Bupati Halmahera Timur nonaktif, Rudi Erawan saat menjalani sidang lanjutan di Pengadilan Tipikor, Jakarta, Rabu (1/8). Rudi merupakan terdakwa kasus suap proyek Kementerian PUPR tahun 2016. (Liputan6.com/Helmi Fithriansyah)

Bupati Halmahera Timur Rudi Erawan menjadi terdakwa kasus suap senilai Rp 6,3 miliar dari mantan Kepala BPJN IX Maluku dan Maluku Utara, Amran HI Mustary.

Di 2015, Rudy bertemu Sekretaris DPD PDIP Provinsi Maluku Utara Ikram Haris, di satu cafe di Jakarta. Dalam pertemuan itu, Ikram menyampaikan keinginan Amran kepada Rudy agar dipindah kantor ke Kementerian Pekerjaan Umum Provinsi Maluku Utara, lantaran saat itu Amran sedang tidak menduduki jabatan. Permintaan Amran dikabulkan oleh Rudi.

Atas perbuatanya, Rudi dinilai terbukti telah melanggar Pasal 11 Undang-Undang Nomor 31 Tahun 1999 tentang Pemberantasan Tindak Pidana Korupsi, sebagaimana telah diubah dengan Undang-Undang Nomor 20 Tahun 2001 juncto Pasal 55 ayat 1 ke-1 KUHP.

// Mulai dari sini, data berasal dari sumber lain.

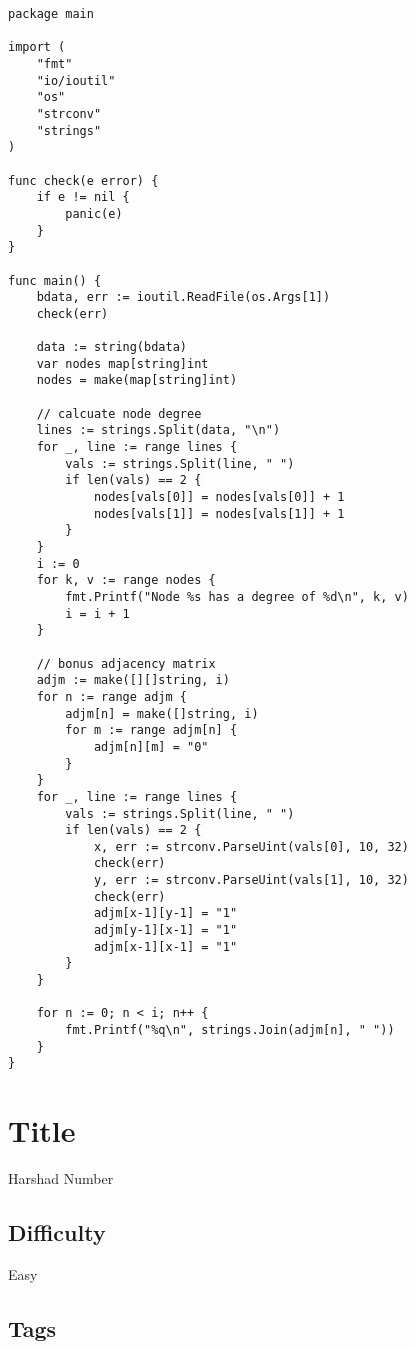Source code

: \begin{verbatim}
package main

import (
    "fmt"
    "io/ioutil"
    "os"
    "strconv"
    "strings"
)

func check(e error) {
    if e != nil {
        panic(e)
    }
}

func main() {
    bdata, err := ioutil.ReadFile(os.Args[1])
    check(err)

    data := string(bdata)
    var nodes map[string]int
    nodes = make(map[string]int)

    // calcuate node degree
    lines := strings.Split(data, "\n")
    for _, line := range lines {
        vals := strings.Split(line, " ")
        if len(vals) == 2 {
            nodes[vals[0]] = nodes[vals[0]] + 1
            nodes[vals[1]] = nodes[vals[1]] + 1
        }
    }
    i := 0
    for k, v := range nodes {
        fmt.Printf("Node %s has a degree of %d\n", k, v)
        i = i + 1
    }

    // bonus adjacency matrix
    adjm := make([][]string, i)
    for n := range adjm {
        adjm[n] = make([]string, i)
        for m := range adjm[n] {
            adjm[n][m] = "0"
        }
    }
    for _, line := range lines {
        vals := strings.Split(line, " ")
        if len(vals) == 2 {
            x, err := strconv.ParseUint(vals[0], 10, 32)
            check(err)
            y, err := strconv.ParseUint(vals[1], 10, 32)
            check(err)
            adjm[x-1][y-1] = "1"
            adjm[y-1][x-1] = "1"
            adjm[x-1][x-1] = "1"
        }
    }

    for n := 0; n < i; n++ {
        fmt.Printf("%q\n", strings.Join(adjm[n], " "))
    }
}
\end{verbatim}

\section{Title}\label{title-27}

Harshad Number

\subsection{Difficulty}\label{difficulty-26}

Easy

\subsection{Tags}\label{tags-27}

Rudi divonis pidana penjara 4 tahun 6 bulan oleh majelis hakim Pengadilan Tipikor, Jakarta Pusat. Hak politik Rudi juga dicabut selama lima tahun usai menjalani pidana pokok. Ia juga harus membayar denda Rp 250 juta atau diganti pidana kurungan 6 bulan.

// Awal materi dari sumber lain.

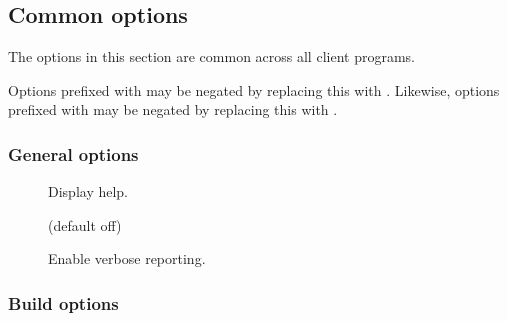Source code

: \subsection{Common options\label{Common_options}}

The options in this section are common across all client programs.

Options prefixed with  may be negated by replacing this with
. Likewise, options prefixed with  may be negated
by replacing this with .

\subsubsection{General options}

\begin{description}
\item[]

Display help.

\item[] (default off)

Enable verbose reporting.
\end{description}

\subsubsection{Build options}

Vonis ini lebih ringan dari tuntutan jaksa pada KPK, yang menuntutnya 5 tahun penjara.

 


4. Bupati Nganjuk, Jawa Timur

Kadis Dikbud Pemkab Nganjuk, Ibnu Hajar keluar di Gedung KPK, Jakarta, Rabu (1/11). Ibnu Hajar diperiksa sebagai saksi dugaan suap mutasi dan promosi jabatan di lingkungan Pemkab Nganjuk dengan tersangka Suwandi. (Liputan6.com/Helmi Fithriansyah)

Bupati Nganjuk Taufiqurrahman menjadi tersangka kasus dugaan suap jual beli jabatan setelah terjaring OTT oleh tim KPK pada Rabu (25/10/2017). Saat itu, Taufiqurrahman tengah menerima uang suap dalam dua tas berwarna hitam sebesar Rp 298 juta.

Selain Taufiqurrahman, KPK juga menetapkan empat orang lainnya sebagai tersangka dalam kasus suap tersebut, Yakni Kepala Sekolah SMPN 2 Ngronggot Suwandi (SUW), dan Kadis Pendidikan dan Kebudayaan Nganjuk Ibnu Hajar (IH).

Kemudian Kepala Bagian Umum RSUD Nganjuk Mokhammad Bisri (MB) dan Kepala Dinas (Kadis) Lingkungan Hidup Nganjuk Hariyanto (H).

 


5. Bupati Klaten, Jawa Tengah

Tersangka dugaan suap terkait promosi dan mutasi jabatan di lingkungan Kabupaten Klaten, Sri Hartini usai menjalani pemeriksaan di Gedung KPK, Jakarta, Rabu (11/1). (Liputan6.com/Helmi Afandi)

Bupati Klaten Sri Hartini tertangkap KPK akibat kasus penerimaan suap dan gratifikasi terkait promosi jabatan PNS Tahun Anggaran 2016 atas perubahan Struktur Organisasi Tata Kerja (STOK) sebesar Rp 2,995 miliar.

Gratifikasi terkait pemotongan dana aspirasi atau bantuan keuangan untuk desa, penerimaan pegawai pada BUMD, mutasi dan promosi Kepala Sekolah SMP dan SMA/SMK serta pelaksaan proyek pada Disdik Klaten.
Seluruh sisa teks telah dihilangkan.